#### [ABOUT THIS EXERCISE]
Your answer must be an exact copy of the data below, minus any pictures.

★ ★ ★

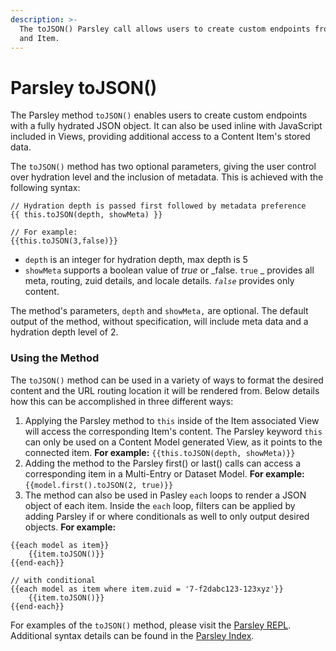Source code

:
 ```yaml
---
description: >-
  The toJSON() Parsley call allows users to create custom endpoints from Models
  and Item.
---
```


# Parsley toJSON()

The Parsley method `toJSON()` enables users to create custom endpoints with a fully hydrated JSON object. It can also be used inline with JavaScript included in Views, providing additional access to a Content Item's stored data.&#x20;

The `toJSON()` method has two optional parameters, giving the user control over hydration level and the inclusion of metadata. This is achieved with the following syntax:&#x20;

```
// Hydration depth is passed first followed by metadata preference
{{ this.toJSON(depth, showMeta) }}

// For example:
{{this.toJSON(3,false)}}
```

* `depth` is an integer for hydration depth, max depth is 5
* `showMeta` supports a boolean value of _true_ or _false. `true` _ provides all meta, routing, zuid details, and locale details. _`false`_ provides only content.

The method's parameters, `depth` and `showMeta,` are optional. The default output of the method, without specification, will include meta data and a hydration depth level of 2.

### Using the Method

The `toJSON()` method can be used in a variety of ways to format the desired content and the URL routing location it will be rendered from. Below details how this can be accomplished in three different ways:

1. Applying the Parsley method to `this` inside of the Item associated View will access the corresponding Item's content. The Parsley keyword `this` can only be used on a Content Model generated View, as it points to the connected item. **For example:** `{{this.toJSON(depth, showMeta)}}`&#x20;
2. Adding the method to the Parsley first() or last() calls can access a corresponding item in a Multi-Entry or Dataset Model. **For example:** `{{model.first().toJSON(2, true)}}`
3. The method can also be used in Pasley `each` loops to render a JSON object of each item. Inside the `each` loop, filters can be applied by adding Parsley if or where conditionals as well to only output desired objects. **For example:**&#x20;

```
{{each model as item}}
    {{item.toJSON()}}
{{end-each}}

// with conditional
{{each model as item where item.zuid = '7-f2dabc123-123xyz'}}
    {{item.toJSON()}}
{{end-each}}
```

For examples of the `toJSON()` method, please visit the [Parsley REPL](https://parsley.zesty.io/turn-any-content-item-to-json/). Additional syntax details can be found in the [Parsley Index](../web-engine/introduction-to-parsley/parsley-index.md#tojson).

★ ★ ★

#### [ANSWER SPACE]
Source code

:
 ```yaml
---
description: >-
  The toJSON() Parsley call allows users to create custom endpoints from Models
  and Item.
---
```


# Parsley toJSON()

The Parsley method `toJSON()` enables users to create custom endpoints with a fully hydrated JSON object. It can also be used inline with JavaScript included in Views, providing additional access to a Content Item's stored data.&#x20;

The `toJSON()` method has two optional parameters, giving the user control over hydration level and the inclusion of metadata. This is achieved with the following syntax:&#x20;

```
// Hydration depth is passed first followed by metadata preference
{{ this.toJSON(depth, showMeta) }}

// For example:
{{this.toJSON(3,false)}}
```

* `depth` is an integer for hydration depth, max depth is 5
* `showMeta` supports a boolean value of _true_ or _false. `true` _ provides all meta, routing, zuid details, and locale details. _`false`_ provides only content.

The method's parameters, `depth` and `showMeta,` are optional. The default output of the method, without specification, will include meta data and a hydration depth level of 2.

### Using the Method

The `toJSON()` method can be used in a variety of ways to format the desired content and the URL routing location it will be rendered from. Below details how this can be accomplished in three different ways:

1. Applying the Parsley method to `this` inside of the Item associated View will access the corresponding Item's content. The Parsley keyword `this` can only be used on a Content Model generated View, as it points to the connected item. **For example:** `{{this.toJSON(depth, showMeta)}}`&#x20;
2. Adding the method to the Parsley first() or last() calls can access a corresponding item in a Multi-Entry or Dataset Model. **For example:** `{{model.first().toJSON(2, true)}}`
3. The method can also be used in Pasley `each` loops to render a JSON object of each item. Inside the `each` loop, filters can be applied by adding Parsley if or where conditionals as well to only output desired objects. **For example:**&#x20;

```
{{each model as item}}
    {{item.toJSON()}}
{{end-each}}

// with conditional
{{each model as item where item.zuid = '7-f2dabc123-123xyz'}}
    {{item.toJSON()}}
{{end-each}}
```

For examples of the `toJSON()` method, please visit the [Parsley REPL](https://parsley.zesty.io/turn-any-content-item-to-json/). Additional syntax details can be found in the [Parsley Index](../web-engine/introduction-to-parsley/parsley-index.md#tojson).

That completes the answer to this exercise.